-- Entries supplied follows --

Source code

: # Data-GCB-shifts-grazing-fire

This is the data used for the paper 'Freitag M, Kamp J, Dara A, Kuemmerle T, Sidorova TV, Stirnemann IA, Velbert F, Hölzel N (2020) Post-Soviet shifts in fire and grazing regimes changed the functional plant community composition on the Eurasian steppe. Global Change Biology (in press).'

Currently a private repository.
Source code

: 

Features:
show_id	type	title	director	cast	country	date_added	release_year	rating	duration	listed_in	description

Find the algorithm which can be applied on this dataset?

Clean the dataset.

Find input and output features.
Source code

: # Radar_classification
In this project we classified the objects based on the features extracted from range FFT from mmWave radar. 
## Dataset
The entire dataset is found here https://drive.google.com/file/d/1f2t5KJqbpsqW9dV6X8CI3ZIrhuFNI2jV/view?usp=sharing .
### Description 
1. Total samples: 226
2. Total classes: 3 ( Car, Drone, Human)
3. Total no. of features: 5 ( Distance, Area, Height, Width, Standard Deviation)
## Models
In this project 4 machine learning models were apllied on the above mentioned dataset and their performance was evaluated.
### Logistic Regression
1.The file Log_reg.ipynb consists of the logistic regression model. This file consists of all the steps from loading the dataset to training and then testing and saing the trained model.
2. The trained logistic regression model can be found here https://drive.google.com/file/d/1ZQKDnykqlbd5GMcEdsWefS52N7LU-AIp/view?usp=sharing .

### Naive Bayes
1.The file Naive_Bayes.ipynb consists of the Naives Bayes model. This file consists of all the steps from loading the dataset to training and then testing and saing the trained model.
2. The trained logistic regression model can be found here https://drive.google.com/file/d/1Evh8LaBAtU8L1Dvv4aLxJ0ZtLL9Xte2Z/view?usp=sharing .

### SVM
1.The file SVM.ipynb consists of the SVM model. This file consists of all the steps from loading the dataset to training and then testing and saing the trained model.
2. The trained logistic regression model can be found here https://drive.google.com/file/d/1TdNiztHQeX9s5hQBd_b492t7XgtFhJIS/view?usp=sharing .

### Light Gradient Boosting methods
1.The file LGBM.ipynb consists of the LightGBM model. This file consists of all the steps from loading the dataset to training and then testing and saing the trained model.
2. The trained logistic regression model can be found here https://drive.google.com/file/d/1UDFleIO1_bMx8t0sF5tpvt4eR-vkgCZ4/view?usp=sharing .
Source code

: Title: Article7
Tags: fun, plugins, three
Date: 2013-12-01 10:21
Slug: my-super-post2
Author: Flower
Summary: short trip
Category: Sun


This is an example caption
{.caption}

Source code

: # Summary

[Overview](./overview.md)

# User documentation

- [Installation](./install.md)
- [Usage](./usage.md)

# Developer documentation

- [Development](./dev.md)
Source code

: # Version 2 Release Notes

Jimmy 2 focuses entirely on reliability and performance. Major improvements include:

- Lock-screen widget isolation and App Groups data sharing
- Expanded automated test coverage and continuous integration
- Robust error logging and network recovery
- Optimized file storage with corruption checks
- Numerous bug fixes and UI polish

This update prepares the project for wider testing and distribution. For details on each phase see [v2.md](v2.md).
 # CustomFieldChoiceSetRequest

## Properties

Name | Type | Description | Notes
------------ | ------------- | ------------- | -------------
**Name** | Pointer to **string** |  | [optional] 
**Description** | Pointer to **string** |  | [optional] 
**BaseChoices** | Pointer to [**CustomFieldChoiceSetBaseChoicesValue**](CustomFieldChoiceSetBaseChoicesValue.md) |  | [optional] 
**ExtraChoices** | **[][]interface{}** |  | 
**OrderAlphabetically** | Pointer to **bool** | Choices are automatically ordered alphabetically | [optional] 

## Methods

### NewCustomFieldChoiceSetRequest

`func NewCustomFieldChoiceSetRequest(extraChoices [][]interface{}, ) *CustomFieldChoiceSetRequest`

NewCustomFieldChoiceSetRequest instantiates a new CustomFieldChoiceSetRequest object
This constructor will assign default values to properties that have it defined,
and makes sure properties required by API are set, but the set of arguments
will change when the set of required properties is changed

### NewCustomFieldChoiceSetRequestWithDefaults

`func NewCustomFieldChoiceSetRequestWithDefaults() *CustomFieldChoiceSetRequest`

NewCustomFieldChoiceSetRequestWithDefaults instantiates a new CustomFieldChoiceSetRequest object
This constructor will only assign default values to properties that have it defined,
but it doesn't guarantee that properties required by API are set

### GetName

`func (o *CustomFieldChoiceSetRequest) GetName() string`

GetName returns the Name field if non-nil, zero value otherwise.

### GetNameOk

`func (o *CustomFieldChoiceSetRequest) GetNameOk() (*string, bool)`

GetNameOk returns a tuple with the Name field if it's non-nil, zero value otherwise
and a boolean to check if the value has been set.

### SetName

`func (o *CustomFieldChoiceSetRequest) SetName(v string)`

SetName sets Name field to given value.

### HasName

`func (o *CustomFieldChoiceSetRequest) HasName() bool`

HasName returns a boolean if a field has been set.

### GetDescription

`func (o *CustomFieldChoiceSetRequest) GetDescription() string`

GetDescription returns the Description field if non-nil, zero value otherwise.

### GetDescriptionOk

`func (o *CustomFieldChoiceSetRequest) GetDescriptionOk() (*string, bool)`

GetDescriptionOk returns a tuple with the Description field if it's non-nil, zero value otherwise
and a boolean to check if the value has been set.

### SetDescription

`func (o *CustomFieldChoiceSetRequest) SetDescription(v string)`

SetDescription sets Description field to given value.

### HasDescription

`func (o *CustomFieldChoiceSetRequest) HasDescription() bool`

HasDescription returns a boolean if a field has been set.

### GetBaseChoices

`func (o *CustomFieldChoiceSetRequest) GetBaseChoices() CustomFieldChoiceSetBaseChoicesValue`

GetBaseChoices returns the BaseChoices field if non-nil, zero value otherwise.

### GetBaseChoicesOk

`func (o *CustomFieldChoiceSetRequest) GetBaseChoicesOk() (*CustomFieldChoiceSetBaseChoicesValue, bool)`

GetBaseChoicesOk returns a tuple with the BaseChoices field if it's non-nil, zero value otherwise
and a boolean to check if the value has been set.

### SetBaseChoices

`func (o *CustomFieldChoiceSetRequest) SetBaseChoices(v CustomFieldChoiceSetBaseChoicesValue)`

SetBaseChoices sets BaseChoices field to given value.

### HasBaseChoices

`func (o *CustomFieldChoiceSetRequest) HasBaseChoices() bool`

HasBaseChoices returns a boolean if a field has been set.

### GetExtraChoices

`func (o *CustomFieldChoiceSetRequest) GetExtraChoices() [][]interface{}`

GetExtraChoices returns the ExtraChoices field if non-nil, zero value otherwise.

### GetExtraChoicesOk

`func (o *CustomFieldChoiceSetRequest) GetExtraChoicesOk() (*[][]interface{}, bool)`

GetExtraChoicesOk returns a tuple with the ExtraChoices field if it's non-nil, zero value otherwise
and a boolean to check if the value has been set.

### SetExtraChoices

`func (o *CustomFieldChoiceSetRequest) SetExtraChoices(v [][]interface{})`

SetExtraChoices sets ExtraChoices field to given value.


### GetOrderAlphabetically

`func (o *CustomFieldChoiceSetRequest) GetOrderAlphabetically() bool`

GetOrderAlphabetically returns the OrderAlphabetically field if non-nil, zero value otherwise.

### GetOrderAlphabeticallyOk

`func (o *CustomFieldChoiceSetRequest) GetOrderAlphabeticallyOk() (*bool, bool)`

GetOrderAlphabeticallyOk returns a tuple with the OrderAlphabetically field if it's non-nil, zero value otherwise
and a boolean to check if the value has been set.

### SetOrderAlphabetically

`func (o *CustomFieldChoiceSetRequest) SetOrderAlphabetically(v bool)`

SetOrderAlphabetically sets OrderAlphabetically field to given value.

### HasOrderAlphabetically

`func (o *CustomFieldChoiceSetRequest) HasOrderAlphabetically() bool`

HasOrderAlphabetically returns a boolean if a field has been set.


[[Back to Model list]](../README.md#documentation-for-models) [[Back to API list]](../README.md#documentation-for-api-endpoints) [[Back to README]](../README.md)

-- Entries supplied concluded --

→ **Task**
Where the line holding "SetBaseChoices sets BaseChoices" appears in the listing above, start reproducing exactly, and end with the line holding "### SetOrderAlphabetically".

→ **Solution for this problem**
SetBaseChoices sets BaseChoices field to given value.

### HasBaseChoices

`func (o *CustomFieldChoiceSetRequest) HasBaseChoices() bool`

HasBaseChoices returns a boolean if a field has been set.

### GetExtraChoices

`func (o *CustomFieldChoiceSetRequest) GetExtraChoices() [][]interface{}`

GetExtraChoices returns the ExtraChoices field if non-nil, zero value otherwise.

### GetExtraChoicesOk

`func (o *CustomFieldChoiceSetRequest) GetExtraChoicesOk() (*[][]interface{}, bool)`

GetExtraChoicesOk returns a tuple with the ExtraChoices field if it's non-nil, zero value otherwise
and a boolean to check if the value has been set.

### SetExtraChoices

`func (o *CustomFieldChoiceSetRequest) SetExtraChoices(v [][]interface{})`

SetExtraChoices sets ExtraChoices field to given value.


### GetOrderAlphabetically

`func (o *CustomFieldChoiceSetRequest) GetOrderAlphabetically() bool`

GetOrderAlphabetically returns the OrderAlphabetically field if non-nil, zero value otherwise.

### GetOrderAlphabeticallyOk

`func (o *CustomFieldChoiceSetRequest) GetOrderAlphabeticallyOk() (*bool, bool)`

GetOrderAlphabeticallyOk returns a tuple with the OrderAlphabetically field if it's non-nil, zero value otherwise
and a boolean to check if the value has been set.

### SetOrderAlphabetically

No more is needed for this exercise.